#### [EXERCISE BRIEF]
Repeat each entry word for word. Leave any images out of the copy.

(Items from a dataset)
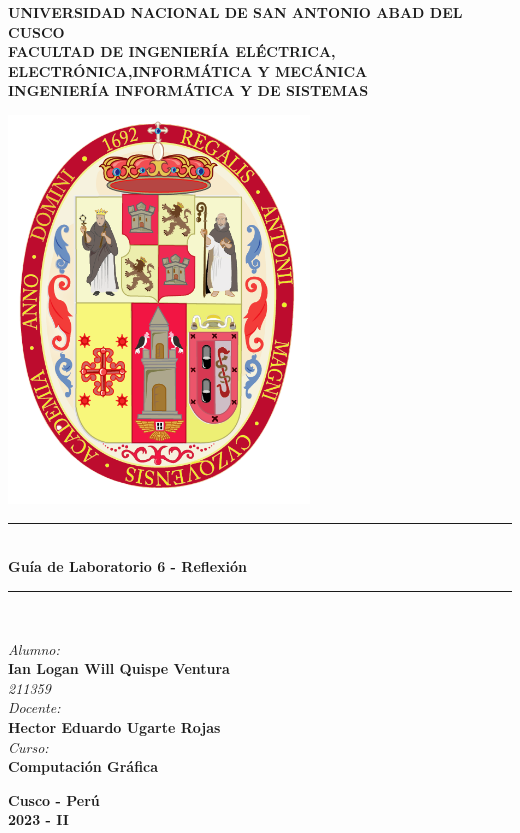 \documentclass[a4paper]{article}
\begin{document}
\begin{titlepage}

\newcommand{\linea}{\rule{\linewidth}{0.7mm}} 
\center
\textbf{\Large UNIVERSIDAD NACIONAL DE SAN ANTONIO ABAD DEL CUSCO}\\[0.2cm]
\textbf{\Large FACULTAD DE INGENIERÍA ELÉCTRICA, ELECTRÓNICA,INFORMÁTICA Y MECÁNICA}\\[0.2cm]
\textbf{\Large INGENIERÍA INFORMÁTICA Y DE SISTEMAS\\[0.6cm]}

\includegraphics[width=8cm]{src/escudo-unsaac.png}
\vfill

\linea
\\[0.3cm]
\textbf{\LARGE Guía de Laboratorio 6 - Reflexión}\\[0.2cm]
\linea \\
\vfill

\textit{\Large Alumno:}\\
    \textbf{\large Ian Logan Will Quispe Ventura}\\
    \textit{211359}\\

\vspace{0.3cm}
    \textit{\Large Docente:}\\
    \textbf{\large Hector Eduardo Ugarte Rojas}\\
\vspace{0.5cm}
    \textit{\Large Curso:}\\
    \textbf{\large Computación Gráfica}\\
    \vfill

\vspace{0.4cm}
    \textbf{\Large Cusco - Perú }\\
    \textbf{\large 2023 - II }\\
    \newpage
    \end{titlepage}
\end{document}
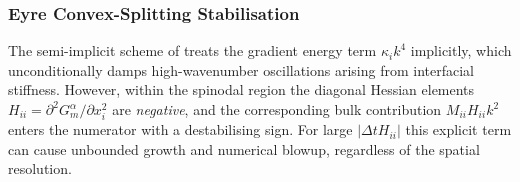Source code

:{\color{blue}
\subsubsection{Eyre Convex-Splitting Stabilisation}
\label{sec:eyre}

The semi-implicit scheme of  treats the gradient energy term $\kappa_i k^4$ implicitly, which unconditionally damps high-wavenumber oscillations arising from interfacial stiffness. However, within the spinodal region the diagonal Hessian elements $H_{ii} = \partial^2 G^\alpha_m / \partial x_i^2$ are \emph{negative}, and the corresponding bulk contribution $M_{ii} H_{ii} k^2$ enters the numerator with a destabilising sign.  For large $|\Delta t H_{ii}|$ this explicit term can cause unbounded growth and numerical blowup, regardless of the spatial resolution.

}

#### [TASK ANSWER]
 \documentclass[a4paper]{article}
\begin{document}
\begin{titlepage}

\newcommand{\linea}{\rule{\linewidth}{0.7mm}} 
\center
\textbf{\Large UNIVERSIDAD NACIONAL DE SAN ANTONIO ABAD DEL CUSCO}\\[0.2cm]
\textbf{\Large FACULTAD DE INGENIERÍA ELÉCTRICA, ELECTRÓNICA,INFORMÁTICA Y MECÁNICA}\\[0.2cm]
\textbf{\Large INGENIERÍA INFORMÁTICA Y DE SISTEMAS\\[0.6cm]}

\includegraphics[width=8cm]{src/escudo-unsaac.png}
\vfill

\linea
\\[0.3cm]
\textbf{\LARGE Guía de Laboratorio 6 - Reflexión}\\[0.2cm]
\linea \\
\vfill

\textit{\Large Alumno:}\\
    \textbf{\large Ian Logan Will Quispe Ventura}\\
    \textit{211359}\\

\vspace{0.3cm}
    \textit{\Large Docente:}\\
    \textbf{\large Hector Eduardo Ugarte Rojas}\\
\vspace{0.5cm}
    \textit{\Large Curso:}\\
    \textbf{\large Computación Gráfica}\\
    \vfill

\vspace{0.4cm}
    \textbf{\Large Cusco - Perú }\\
    \textbf{\large 2023 - II }\\
    \newpage
    \end{titlepage}
\end{document}
Source code

:{\color{blue}
\subsubsection{Eyre Convex-Splitting Stabilisation}
\label{sec:eyre}

The semi-implicit scheme of  treats the gradient energy term $\kappa_i k^4$ implicitly, which unconditionally damps high-wavenumber oscillations arising from interfacial stiffness. However, within the spinodal region the diagonal Hessian elements $H_{ii} = \partial^2 G^\alpha_m / \partial x_i^2$ are \emph{negative}, and the corresponding bulk contribution $M_{ii} H_{ii} k^2$ enters the numerator with a destabilising sign.  For large $|\Delta t H_{ii}|$ this explicit term can cause unbounded growth and numerical blowup, regardless of the spatial resolution.

}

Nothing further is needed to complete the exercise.